Details
- Date: 2 September 1956
- Location: railway bridge near Mahbubnagar
- Coordinates: 16°45′02″N 78°04′09″E﻿ / ﻿16.75056°N 78.06917°E
- Country: India
- Line: Metre-gauge railway
- Operator: Government-owned Central Railway
- Incident type: train plunges into the water
- Cause: collapsing of a bridge due to torrential rain

Statistics
- Trains: 1
- Deaths: 125
- Damage: railway bridge train

= 1956 Mahbubnagar train accident =

1956 train accident in India

The 1956 Mahbubnagar train accident was a train accident in Hyderabad state, India on the Secunderabad-Dronachalam line between Jadcherla and Mahbubnagar on 2 September 1956. A train fell into a river killing at least 125 passengers after a bridge collapsed as a result of damages by torrential rain.

It was at the time the worst train accident ever in India and the accident is still among India's deadliest train disasters.

Less than three months later, a very similar disaster, the 1956 Ariyalur train accident in Tamil Nadu, became India's latest and most deadly disaster when another train fell into the Marudaiyaru River, killing over 150 passengers when a bridge collapsed after torrential rain.

==Event==
During the 1956 India floods, in the night of 2 September 1956, a single span 37-metres long railway bridge was heavily damaged by flooding in Hyderabad state, on the Secunderabad-Dronachalam line between Jadcherla and Mahbubnagar 5 miles from Mahbubnagar.

Just after midnight the bridge collapsed when a train tried to cross the bridge. The train and two passenger carriages plunged in the flooded river. A third carriage with second and third class passengers and a postal carriage with mail sorters remained hanging on the bridge.

At least 125 people were killed in the disaster. Only 22 victims of the two carriages in the water survived. Victims were stuck in the train carriages and others were thrown into the water. Forty bodies were recovered downstream, up to a mile from the scene. Bodies were transported to Hyderabad for identification. Most of the victims came from Secunderabad or Hyderabad. The mail that the train was carrying was lost.

==Aftermath==
Shortly after the crash, a local resident cycled to Mahbubnagar, a route of 5 miles over muddy roads. The rescue operation was very difficult during the whole day due to the torrential rain. The Chief Minister of Hyderabad State Burgula Ramakrishna Rao went immediately to the scene of the accident. Officials of the Central Railways came to the disaster site by plane from Bombay. Relatives of the victims came en masse to the Hyderabad station and Secunderabad station to gain information about their relatives.
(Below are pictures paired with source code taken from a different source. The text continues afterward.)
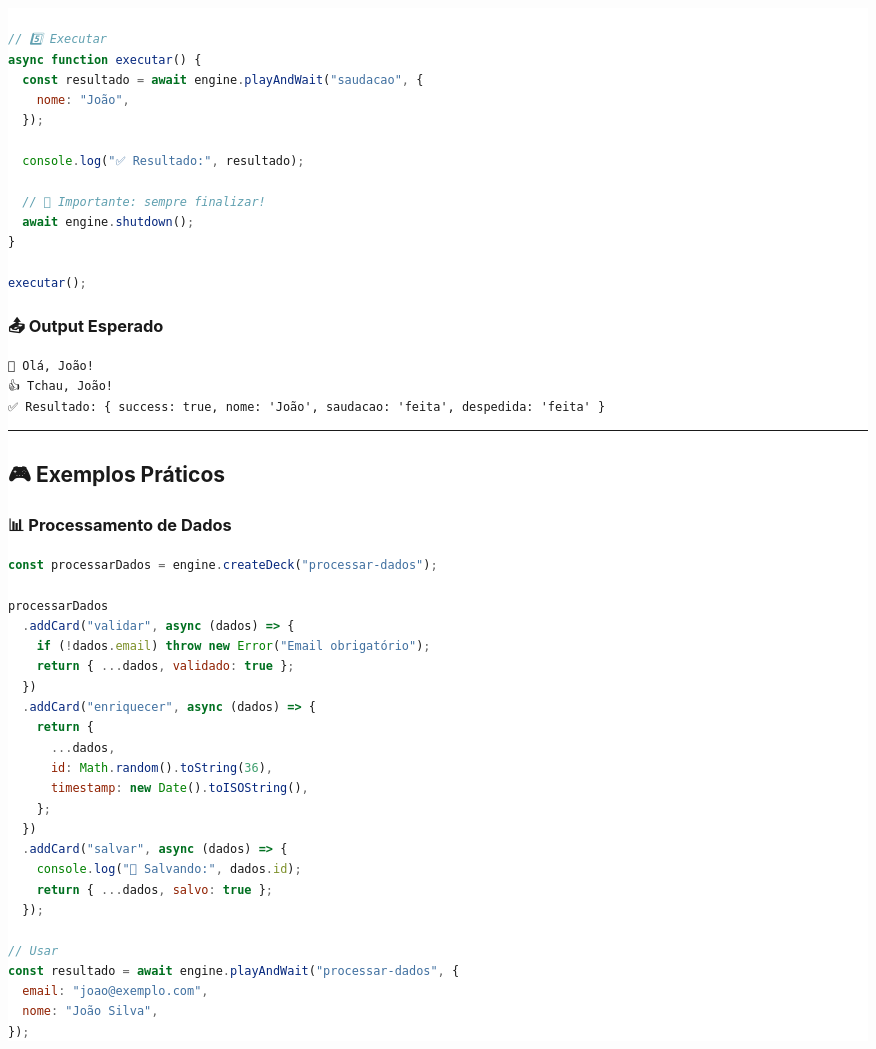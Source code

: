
 ```javascript

// 5️⃣ Executar
async function executar() {
  const resultado = await engine.playAndWait("saudacao", {
    nome: "João",
  });

  console.log("✅ Resultado:", resultado);

  // 🛑 Importante: sempre finalizar!
  await engine.shutdown();
}

executar();
```

### 📤 Output Esperado

```
👋 Olá, João!
👍 Tchau, João!
✅ Resultado: { success: true, nome: 'João', saudacao: 'feita', despedida: 'feita' }
```

---

## 🎮 Exemplos Práticos

### 📊 Processamento de Dados

```javascript
const processarDados = engine.createDeck("processar-dados");

processarDados
  .addCard("validar", async (dados) => {
    if (!dados.email) throw new Error("Email obrigatório");
    return { ...dados, validado: true };
  })
  .addCard("enriquecer", async (dados) => {
    return {
      ...dados,
      id: Math.random().toString(36),
      timestamp: new Date().toISOString(),
    };
  })
  .addCard("salvar", async (dados) => {
    console.log("💾 Salvando:", dados.id);
    return { ...dados, salvo: true };
  });

// Usar
const resultado = await engine.playAndWait("processar-dados", {
  email: "joao@exemplo.com",
  nome: "João Silva",
});
```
Indian railway minister Lal Bahadur Shastri took political responsibility for the accident and offered his resignation to Prime Minister Jawaharlal Nehru, who refused. After the 1956 Ariyalur train accident a similar accident about three months later, Shastri again offered his resignation and was accepted.

==Investigation==
The conclusion of the investigation report was that the railway was to blame for the accident. It was inappropriate to have two bridges with risk guarded by only one employee. Next to that the responsible engineers were blamed.

Due to the drainage basin below the creek and the amount of possible precipitation during the monsoon season, the advice was to build additional culverts under the railway line.